Saved entries:
________________________
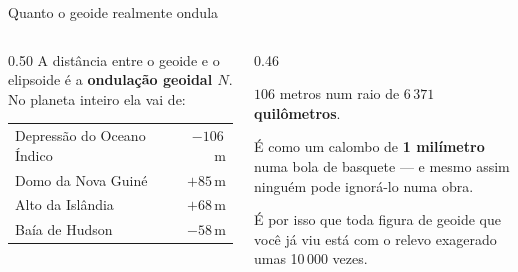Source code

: \documentclass[aspectratio=169,11pt]{beamer}
\newcommand{\bnum}[1]{\textbf{\textcolor{mTeal}{#1}}}
\begin{document}
\begin{frame}{Quanto o geoide realmente ondula}
  \begin{columns}[T]
    \begin{column}{0.50\textwidth}
      A distância entre o geoide e o elipsoide é a \textcolor{mRose}{\textbf{ondulação
      geoidal $N$}}. No planeta inteiro ela vai de:
      \medskip
      \centering
      \small
      \renewcommand{\arraystretch}{1.25}
      \begin{tabular}{lr}
        \toprule
        Depressão do Oceano Índico & $-106$\,m \\
        Domo da Nova Guiné & $+85$\,m \\
        Alto da Islândia & $+68$\,m \\
        Baía de Hudson & $-58$\,m \\
        \bottomrule
      \end{tabular}
    \end{column}
    \begin{column}{0.46\textwidth}
      \begin{cuidado}[title={Parece muito? É pouquíssimo.}]
        $106$ metros num raio de $6\,371$\,\textbf{quilômetros}.
        \medskip

        É como um calombo de \bnum{1 milímetro} numa bola de basquete --- e mesmo assim
        ninguém pode ignorá-lo numa obra.
      \end{cuidado}
      \medskip

      {\small É por isso que toda figura de geoide que você já viu está com o relevo
      exagerado umas 10\,000 vezes.}
    \end{column}
  \end{columns}
\end{frame}
\end{document}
________________________
**TASK REQUIREMENTS:** Output every entry word for word, but omit the pictures.

**EXERCISE OUTPUT:**
Source code

: \documentclass[aspectratio=169,11pt]{beamer}
\newcommand{\bnum}[1]{\textbf{\textcolor{mTeal}{#1}}}
\begin{document}
\begin{frame}{Quanto o geoide realmente ondula}
  \begin{columns}[T]
    \begin{column}{0.50\textwidth}
      A distância entre o geoide e o elipsoide é a \textcolor{mRose}{\textbf{ondulação
      geoidal $N$}}. No planeta inteiro ela vai de:
      \medskip
      \centering
      \small
      \renewcommand{\arraystretch}{1.25}
      \begin{tabular}{lr}
        \toprule
        Depressão do Oceano Índico & $-106$\,m \\
        Domo da Nova Guiné & $+85$\,m \\
        Alto da Islândia & $+68$\,m \\
        Baía de Hudson & $-58$\,m \\
        \bottomrule
      \end{tabular}
    \end{column}
    \begin{column}{0.46\textwidth}
      \begin{cuidado}[title={Parece muito? É pouquíssimo.}]
        $106$ metros num raio de $6\,371$\,\textbf{quilômetros}.
        \medskip

        É como um calombo de \bnum{1 milímetro} numa bola de basquete --- e mesmo assim
        ninguém pode ignorá-lo numa obra.
      \end{cuidado}
      \medskip

      {\small É por isso que toda figura de geoide que você já viu está com o relevo
      exagerado umas 10\,000 vezes.}
    \end{column}
  \end{columns}
\end{frame}
\end{document}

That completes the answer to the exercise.